Dua orang kakak beradik berjalan menyusuri hutan. Mereka diperintah oleh ibu tiri mereka, untuk mencari tiga ikat kayu bakar. ”Kalian tidak boleh pulang jika belum mendapatkannya,” ancam ibu tiri mereka. Saat itu, ayah mereka sedang bekerja di luar desa. Ayah mereka tak pernah tahu perilaku buruk istrinya terhadap anak-anaknya.
Hari sudah malam, tapi mereka belum mendapatkan kayu bakarnya. Karena teringat pesan ibu tirinya, mereka pun tak berani pulang ke rumah.
Mereka memutuskan untuk menginap di hutan. Untunglah, mereka menemukan sebuah pondok yang kosong. Dengan perut lapar, mereka pun tidur.
Keesokan harinya, mereka melanjutkan pekerjaan mereka. Tanpa kenal lelah, mereka terus mengumpulkan kayu bakar. Akhirnya, kayu-kayu itu terkumpul juga.
”Ayah, Ibu, kami pulang. Lihatlah kayu yang kami bawa ini, rasanya cukup untuk persediaan satu bulan,” teriak sang anak laki-laki. Sementara itu, adik perempuannya sibuk menata kayu itu di dalam rumah. Namun aneh, tak ada jawaban.
Kedua anak itu lalu mencari orangtua mereka di kamar, namun tak ada. Mereka lalu menemukan bahwa lemari pakaian orangtua mereka telah kosong, dan beberapa perabot rumah pun telah hilang.
Sadarlah mereka, bahwa ayah dan ibu tiri mereka telah pergi dari rumah. Kedua anak itu lalu berusaha mencari ayah dan ibu tirinya. Mereka berjalan ke luar masuk desa tanpa mengenal lelah. Untunglah, mereka bertemu dengan kakek yang baik hati. Selain memberikan makanan, Kakek itu juga bercerita bahwa beliau melihat ayah dan ibu tiri mereka menyeberangi sungai.
”Benarkah? Jika begitu, kami harus pergi menyeberangi sungai, Kek,”jawab sang anak laki-laki. Si kakek kemudian menawari kedua anak itu untuk meminjam perahunya.
Sesampai di seberang sungai, mereka berjalan kaki menyusuri dusun yang sepi. Akhirnya, mereka menemukan sebuah rumah yang sepertinya baru saja dibangun. ”Ayah, Ibu,” teriak mereka. Namun tak ada jawaban.

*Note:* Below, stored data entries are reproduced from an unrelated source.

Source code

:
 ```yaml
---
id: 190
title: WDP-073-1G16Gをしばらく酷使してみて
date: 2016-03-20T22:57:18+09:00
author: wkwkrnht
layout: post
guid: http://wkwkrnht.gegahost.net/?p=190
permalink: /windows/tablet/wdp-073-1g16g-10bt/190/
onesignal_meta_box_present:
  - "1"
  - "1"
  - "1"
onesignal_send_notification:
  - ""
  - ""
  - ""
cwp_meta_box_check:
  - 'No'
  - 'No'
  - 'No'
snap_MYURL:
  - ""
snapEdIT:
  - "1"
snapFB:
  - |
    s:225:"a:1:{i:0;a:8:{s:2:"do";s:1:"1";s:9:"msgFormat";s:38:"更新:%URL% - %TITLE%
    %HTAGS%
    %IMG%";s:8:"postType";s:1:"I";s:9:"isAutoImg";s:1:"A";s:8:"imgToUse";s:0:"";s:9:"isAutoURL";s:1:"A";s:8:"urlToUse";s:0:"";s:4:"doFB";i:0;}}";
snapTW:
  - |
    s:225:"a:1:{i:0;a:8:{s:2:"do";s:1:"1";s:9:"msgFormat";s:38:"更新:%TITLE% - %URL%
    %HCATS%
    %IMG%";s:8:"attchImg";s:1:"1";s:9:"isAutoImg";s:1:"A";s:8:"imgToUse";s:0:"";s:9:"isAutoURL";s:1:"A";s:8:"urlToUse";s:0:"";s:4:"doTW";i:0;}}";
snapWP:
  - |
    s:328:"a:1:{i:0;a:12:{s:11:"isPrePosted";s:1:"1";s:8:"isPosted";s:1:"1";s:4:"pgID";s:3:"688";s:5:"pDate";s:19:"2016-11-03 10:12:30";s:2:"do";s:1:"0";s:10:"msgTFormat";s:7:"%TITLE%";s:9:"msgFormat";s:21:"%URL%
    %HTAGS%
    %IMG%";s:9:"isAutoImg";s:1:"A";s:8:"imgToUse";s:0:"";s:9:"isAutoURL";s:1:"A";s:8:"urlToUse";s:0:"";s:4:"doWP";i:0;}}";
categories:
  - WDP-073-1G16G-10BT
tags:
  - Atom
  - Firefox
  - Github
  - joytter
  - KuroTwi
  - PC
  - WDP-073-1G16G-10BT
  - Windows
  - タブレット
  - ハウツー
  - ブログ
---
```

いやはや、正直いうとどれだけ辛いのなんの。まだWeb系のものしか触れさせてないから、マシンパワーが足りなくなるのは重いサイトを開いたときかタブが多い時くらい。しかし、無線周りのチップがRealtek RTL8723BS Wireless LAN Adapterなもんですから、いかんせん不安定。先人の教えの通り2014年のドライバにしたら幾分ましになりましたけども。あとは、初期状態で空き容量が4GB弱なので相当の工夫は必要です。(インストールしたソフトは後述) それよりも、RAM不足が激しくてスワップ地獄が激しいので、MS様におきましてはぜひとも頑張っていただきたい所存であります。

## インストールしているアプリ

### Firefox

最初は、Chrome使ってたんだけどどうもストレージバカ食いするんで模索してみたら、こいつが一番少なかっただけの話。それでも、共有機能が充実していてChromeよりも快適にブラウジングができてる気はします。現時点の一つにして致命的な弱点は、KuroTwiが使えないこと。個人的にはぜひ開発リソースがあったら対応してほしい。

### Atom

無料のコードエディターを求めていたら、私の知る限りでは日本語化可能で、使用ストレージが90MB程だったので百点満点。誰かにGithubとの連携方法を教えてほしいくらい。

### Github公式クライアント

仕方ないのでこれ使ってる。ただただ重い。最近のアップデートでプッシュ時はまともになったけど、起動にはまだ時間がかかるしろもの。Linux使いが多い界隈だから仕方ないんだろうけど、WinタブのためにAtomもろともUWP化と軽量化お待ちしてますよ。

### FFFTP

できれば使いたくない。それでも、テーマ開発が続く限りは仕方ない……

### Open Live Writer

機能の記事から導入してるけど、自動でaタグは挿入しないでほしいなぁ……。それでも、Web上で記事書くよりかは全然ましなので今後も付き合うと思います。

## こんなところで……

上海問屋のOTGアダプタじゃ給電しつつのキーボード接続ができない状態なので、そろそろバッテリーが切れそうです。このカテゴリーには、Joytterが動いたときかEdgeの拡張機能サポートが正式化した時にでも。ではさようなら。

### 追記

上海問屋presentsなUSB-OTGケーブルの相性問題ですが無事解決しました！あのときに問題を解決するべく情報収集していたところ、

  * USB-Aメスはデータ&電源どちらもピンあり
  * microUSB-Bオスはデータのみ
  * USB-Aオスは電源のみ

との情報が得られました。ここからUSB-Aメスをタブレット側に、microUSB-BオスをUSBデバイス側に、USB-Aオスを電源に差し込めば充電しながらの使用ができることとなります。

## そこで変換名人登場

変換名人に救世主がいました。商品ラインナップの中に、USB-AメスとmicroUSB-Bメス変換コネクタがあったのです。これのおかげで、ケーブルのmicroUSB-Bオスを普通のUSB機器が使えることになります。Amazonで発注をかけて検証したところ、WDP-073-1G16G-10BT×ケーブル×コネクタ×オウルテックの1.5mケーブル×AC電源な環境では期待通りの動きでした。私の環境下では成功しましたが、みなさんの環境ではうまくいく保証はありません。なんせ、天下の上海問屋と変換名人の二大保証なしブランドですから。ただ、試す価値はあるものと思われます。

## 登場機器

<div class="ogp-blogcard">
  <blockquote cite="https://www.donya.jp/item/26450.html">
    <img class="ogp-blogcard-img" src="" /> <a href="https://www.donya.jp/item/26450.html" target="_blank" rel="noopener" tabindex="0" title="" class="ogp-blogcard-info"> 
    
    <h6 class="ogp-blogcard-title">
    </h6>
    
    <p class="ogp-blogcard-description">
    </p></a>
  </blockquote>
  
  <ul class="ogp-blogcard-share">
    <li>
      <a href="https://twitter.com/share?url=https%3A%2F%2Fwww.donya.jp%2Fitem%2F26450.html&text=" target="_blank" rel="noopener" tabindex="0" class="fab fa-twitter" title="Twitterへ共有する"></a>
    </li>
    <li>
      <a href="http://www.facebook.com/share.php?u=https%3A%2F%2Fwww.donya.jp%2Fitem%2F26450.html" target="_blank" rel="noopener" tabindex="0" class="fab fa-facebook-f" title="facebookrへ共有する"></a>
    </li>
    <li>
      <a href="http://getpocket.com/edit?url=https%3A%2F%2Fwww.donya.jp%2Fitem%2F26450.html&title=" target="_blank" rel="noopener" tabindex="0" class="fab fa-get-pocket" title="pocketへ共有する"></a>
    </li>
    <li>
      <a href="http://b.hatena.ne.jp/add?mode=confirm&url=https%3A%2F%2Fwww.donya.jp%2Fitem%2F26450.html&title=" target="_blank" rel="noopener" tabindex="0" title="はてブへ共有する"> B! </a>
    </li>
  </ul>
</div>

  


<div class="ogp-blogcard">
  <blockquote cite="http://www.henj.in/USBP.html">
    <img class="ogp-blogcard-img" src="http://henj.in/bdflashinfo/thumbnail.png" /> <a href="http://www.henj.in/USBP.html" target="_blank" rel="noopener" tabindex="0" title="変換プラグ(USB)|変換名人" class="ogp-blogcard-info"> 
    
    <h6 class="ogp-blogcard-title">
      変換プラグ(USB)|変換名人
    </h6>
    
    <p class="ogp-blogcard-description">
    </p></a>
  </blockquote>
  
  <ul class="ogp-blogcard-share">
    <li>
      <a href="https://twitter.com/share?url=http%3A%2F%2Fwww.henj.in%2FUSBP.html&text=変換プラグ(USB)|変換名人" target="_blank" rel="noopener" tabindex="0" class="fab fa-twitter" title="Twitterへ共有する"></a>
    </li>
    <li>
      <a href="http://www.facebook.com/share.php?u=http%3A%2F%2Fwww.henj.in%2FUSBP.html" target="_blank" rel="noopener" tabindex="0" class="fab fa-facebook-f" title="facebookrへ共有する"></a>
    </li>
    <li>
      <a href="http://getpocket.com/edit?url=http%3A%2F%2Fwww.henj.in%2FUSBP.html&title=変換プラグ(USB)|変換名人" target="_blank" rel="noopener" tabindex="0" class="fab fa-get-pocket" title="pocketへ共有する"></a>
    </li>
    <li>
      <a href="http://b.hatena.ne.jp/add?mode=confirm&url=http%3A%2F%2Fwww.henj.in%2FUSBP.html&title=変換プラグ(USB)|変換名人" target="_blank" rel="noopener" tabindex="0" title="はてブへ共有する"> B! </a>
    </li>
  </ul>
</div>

Kedua anak itu lalu memberanikan diri memasuki rumah itu. Ternyata benar, mereka menemukan perabot dan pakaian milik orangtuanya. ”Akhirnya kita menemukan orangtua kita, Dik,” kata sang anak laki-laki. Adiknya mengangguk senang. Mereka berdua lalu menemukan sepanci bubur yang masih panas di dapur. Karena lapar, mereka pun menyantap bubur itu sampai habis.
Namun, ada keanehan yang terjadi pada diri mereka. Tiba- tiba saja suhu badan mereka menjadi panas, sepanas bubur yang mereka makan tadi. Karena tak tahan dengan rasa panasnya, mereka berdua lari ke luar rumah dan mencari sungai. Mereka menceburkan diri ke dalam sungai.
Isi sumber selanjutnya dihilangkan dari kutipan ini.